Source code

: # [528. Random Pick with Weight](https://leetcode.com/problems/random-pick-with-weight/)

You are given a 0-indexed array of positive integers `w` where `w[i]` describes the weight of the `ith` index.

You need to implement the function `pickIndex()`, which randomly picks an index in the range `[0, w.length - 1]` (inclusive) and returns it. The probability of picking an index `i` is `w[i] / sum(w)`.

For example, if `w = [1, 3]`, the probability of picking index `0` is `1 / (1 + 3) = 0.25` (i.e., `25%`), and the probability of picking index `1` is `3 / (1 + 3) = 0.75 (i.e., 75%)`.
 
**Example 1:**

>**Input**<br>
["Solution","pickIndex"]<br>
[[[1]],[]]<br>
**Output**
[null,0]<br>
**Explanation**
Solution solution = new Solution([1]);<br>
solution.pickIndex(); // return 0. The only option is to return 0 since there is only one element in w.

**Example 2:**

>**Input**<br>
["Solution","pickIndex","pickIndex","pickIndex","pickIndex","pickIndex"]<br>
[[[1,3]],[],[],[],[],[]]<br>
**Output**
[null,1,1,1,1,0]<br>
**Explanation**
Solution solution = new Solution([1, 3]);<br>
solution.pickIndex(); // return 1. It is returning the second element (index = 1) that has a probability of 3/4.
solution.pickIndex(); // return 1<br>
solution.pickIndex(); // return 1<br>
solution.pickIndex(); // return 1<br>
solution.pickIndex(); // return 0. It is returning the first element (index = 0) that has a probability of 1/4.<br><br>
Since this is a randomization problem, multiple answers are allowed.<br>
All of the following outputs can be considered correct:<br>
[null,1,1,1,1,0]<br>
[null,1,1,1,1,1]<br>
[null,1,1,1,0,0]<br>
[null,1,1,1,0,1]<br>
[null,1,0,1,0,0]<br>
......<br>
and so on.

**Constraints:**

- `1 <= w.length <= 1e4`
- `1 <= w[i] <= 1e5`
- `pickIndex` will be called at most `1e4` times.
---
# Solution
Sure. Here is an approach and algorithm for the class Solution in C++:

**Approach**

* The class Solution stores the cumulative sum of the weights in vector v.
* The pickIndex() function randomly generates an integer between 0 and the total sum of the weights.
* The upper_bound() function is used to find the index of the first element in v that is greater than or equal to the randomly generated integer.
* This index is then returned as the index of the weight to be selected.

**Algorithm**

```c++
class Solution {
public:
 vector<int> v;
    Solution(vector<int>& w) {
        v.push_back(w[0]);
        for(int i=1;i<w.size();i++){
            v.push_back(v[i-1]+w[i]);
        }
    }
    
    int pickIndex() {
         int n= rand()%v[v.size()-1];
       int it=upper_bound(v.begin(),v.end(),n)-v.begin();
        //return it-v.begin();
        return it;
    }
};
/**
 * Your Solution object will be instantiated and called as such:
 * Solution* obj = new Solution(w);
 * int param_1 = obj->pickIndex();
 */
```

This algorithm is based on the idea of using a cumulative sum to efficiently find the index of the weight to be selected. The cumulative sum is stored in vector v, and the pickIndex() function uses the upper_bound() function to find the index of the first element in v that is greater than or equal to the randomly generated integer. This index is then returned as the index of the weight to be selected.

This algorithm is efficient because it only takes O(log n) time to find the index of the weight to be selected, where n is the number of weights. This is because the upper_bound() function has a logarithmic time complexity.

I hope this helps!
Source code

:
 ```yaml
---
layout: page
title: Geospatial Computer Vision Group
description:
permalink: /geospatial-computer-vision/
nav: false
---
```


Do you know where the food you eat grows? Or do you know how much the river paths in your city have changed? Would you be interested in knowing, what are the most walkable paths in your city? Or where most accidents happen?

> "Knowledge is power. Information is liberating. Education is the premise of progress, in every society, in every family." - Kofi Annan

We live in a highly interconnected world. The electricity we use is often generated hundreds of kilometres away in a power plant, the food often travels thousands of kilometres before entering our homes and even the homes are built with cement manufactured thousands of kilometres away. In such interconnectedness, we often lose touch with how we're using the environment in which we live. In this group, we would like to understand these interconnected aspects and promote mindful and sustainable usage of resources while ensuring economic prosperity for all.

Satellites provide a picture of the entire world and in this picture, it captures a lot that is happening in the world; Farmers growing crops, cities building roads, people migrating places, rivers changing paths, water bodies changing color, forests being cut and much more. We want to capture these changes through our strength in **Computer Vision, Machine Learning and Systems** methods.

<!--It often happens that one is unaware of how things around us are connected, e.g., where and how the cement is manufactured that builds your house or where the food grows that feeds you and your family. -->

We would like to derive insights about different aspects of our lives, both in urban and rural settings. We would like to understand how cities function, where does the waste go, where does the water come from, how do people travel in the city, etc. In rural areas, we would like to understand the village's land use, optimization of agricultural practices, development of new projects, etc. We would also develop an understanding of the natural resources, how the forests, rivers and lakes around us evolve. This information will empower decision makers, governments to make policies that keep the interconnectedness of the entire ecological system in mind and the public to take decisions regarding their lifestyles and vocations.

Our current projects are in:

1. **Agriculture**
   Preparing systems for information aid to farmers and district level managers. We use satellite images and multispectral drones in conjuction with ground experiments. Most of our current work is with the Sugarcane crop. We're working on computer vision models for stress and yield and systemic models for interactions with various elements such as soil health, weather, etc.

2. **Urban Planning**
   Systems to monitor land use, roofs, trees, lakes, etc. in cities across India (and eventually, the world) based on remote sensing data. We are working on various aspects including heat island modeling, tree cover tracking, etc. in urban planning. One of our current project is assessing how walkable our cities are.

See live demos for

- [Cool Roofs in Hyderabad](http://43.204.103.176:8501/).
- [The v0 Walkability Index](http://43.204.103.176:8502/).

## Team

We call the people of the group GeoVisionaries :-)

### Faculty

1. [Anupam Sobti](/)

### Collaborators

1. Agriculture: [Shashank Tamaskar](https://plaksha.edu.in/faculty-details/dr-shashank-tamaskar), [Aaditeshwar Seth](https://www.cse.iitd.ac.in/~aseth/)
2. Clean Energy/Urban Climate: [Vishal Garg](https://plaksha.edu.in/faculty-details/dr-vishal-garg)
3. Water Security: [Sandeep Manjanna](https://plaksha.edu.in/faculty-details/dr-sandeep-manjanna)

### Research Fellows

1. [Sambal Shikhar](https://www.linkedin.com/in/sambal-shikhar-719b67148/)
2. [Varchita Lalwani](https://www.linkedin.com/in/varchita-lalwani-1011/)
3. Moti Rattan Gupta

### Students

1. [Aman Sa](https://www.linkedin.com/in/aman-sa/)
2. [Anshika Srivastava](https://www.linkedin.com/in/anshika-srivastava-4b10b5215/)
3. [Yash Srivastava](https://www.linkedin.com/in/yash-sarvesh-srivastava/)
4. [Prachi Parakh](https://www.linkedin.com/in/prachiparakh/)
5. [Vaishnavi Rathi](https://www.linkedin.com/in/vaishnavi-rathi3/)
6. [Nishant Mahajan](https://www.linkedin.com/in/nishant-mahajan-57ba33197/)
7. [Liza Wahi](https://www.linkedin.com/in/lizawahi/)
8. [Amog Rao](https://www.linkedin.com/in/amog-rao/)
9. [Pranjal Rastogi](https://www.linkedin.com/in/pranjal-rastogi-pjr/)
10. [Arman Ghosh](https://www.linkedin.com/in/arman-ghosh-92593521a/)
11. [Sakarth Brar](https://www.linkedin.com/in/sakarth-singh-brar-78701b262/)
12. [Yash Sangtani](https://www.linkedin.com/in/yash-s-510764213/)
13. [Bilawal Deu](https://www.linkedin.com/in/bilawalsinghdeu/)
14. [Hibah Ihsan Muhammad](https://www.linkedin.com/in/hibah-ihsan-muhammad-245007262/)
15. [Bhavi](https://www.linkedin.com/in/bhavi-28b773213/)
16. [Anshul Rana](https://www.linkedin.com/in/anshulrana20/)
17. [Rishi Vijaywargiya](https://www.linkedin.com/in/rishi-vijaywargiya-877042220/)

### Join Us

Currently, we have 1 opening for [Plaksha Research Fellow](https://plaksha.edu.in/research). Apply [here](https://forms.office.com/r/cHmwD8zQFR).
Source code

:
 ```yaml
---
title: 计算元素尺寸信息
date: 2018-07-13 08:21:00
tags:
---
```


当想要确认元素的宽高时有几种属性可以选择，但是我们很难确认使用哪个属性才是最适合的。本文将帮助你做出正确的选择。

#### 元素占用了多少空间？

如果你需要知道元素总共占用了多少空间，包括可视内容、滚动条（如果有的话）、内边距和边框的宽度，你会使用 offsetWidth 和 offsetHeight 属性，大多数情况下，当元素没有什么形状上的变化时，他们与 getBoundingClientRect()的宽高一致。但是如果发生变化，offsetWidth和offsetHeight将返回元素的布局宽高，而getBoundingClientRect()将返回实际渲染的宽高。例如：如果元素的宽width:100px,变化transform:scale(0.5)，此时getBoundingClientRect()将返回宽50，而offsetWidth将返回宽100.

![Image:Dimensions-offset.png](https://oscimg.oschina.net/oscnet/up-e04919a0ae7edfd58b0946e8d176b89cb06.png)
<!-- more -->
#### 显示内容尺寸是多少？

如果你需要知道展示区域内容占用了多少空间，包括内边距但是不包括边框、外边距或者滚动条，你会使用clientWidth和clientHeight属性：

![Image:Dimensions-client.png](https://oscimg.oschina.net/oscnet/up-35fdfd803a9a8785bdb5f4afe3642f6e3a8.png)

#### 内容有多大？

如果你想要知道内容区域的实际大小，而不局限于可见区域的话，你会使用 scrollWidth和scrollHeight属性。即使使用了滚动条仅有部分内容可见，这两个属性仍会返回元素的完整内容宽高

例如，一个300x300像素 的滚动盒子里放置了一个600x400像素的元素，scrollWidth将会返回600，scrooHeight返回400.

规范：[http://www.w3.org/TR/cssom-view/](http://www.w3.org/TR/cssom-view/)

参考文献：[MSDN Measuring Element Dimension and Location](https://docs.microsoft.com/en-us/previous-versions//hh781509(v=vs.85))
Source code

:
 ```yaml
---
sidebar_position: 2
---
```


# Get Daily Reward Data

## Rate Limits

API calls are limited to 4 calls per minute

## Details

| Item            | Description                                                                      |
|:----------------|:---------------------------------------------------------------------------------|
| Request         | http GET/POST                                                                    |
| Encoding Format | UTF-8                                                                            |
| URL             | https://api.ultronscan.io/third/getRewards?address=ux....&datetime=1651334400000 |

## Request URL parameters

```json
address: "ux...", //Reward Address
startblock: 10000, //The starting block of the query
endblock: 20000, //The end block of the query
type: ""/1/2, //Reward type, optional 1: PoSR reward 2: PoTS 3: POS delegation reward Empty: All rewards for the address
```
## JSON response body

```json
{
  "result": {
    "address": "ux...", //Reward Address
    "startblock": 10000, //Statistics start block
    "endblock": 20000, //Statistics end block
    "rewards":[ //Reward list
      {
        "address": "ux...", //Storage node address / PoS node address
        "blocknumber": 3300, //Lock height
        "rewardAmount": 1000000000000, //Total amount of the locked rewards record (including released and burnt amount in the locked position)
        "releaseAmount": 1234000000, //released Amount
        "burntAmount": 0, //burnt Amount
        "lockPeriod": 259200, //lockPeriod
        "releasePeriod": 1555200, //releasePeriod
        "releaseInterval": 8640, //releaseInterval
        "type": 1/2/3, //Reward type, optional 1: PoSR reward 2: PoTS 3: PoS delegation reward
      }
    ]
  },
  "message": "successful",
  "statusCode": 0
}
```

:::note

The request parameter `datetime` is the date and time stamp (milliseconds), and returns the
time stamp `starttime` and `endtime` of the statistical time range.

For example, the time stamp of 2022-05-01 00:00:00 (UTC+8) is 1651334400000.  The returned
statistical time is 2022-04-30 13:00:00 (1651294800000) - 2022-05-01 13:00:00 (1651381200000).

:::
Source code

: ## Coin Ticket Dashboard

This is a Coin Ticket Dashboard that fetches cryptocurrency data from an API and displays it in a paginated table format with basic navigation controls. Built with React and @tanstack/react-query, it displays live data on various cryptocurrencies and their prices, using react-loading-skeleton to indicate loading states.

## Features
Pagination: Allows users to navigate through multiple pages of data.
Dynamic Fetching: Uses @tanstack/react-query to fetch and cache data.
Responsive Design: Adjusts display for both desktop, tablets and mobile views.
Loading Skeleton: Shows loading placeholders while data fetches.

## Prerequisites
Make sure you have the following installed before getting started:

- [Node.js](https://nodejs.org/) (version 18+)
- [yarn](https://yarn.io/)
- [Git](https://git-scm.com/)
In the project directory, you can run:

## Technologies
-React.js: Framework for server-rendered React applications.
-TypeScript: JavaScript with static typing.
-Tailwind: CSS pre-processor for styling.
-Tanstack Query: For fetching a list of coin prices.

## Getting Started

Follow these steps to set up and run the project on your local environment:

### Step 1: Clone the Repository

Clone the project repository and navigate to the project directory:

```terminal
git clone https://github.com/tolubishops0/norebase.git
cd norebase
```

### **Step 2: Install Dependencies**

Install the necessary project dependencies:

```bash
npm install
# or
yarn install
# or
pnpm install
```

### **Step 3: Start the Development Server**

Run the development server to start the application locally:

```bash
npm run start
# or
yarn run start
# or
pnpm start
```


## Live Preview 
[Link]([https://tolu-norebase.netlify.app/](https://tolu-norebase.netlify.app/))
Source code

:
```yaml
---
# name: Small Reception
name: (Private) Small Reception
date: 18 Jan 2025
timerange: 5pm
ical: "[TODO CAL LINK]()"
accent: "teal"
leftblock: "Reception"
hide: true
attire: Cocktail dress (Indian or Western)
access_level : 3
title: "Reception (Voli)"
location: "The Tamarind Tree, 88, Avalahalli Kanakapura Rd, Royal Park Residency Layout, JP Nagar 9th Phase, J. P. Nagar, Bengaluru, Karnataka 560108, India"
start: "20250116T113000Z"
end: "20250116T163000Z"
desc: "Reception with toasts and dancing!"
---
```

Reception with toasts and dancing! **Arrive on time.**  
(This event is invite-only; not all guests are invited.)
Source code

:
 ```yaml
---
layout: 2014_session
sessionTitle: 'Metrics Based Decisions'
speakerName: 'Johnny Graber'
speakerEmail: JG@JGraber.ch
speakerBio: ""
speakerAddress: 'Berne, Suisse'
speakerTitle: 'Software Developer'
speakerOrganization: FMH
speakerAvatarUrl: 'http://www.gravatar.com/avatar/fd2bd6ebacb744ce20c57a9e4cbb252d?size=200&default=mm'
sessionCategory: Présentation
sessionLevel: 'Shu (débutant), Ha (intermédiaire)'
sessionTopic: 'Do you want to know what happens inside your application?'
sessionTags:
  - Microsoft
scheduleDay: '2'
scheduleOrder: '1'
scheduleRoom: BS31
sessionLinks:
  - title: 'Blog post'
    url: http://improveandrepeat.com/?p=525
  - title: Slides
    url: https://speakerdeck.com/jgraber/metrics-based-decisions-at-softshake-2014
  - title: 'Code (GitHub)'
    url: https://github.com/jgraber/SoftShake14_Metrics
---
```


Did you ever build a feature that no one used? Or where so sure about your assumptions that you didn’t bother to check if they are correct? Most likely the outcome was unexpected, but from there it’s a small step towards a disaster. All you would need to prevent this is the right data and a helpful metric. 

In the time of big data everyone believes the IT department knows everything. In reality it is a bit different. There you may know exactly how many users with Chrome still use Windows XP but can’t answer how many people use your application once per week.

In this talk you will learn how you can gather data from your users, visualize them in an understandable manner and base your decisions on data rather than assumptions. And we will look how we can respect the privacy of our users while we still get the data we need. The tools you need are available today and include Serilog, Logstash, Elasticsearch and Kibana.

__________________________________________________

• [Task statement] Beginning of the records through the line with "Solution solution = new Solution([1, 3]);<br>": return that span exactly and stop there.

• [Written solution]
Source code

: # [528. Random Pick with Weight](https://leetcode.com/problems/random-pick-with-weight/)

You are given a 0-indexed array of positive integers `w` where `w[i]` describes the weight of the `ith` index.

You need to implement the function `pickIndex()`, which randomly picks an index in the range `[0, w.length - 1]` (inclusive) and returns it. The probability of picking an index `i` is `w[i] / sum(w)`.

For example, if `w = [1, 3]`, the probability of picking index `0` is `1 / (1 + 3) = 0.25` (i.e., `25%`), and the probability of picking index `1` is `3 / (1 + 3) = 0.75 (i.e., 75%)`.
 
**Example 1:**

>**Input**<br>
["Solution","pickIndex"]<br>
[[[1]],[]]<br>
**Output**
[null,0]<br>
**Explanation**
Solution solution = new Solution([1]);<br>
solution.pickIndex(); // return 0. The only option is to return 0 since there is only one element in w.

**Example 2:**

>**Input**<br>
["Solution","pickIndex","pickIndex","pickIndex","pickIndex","pickIndex"]<br>
[[[1,3]],[],[],[],[],[]]<br>
**Output**
[null,1,1,1,1,0]<br>
**Explanation**
Solution solution = new Solution([1, 3]);<br>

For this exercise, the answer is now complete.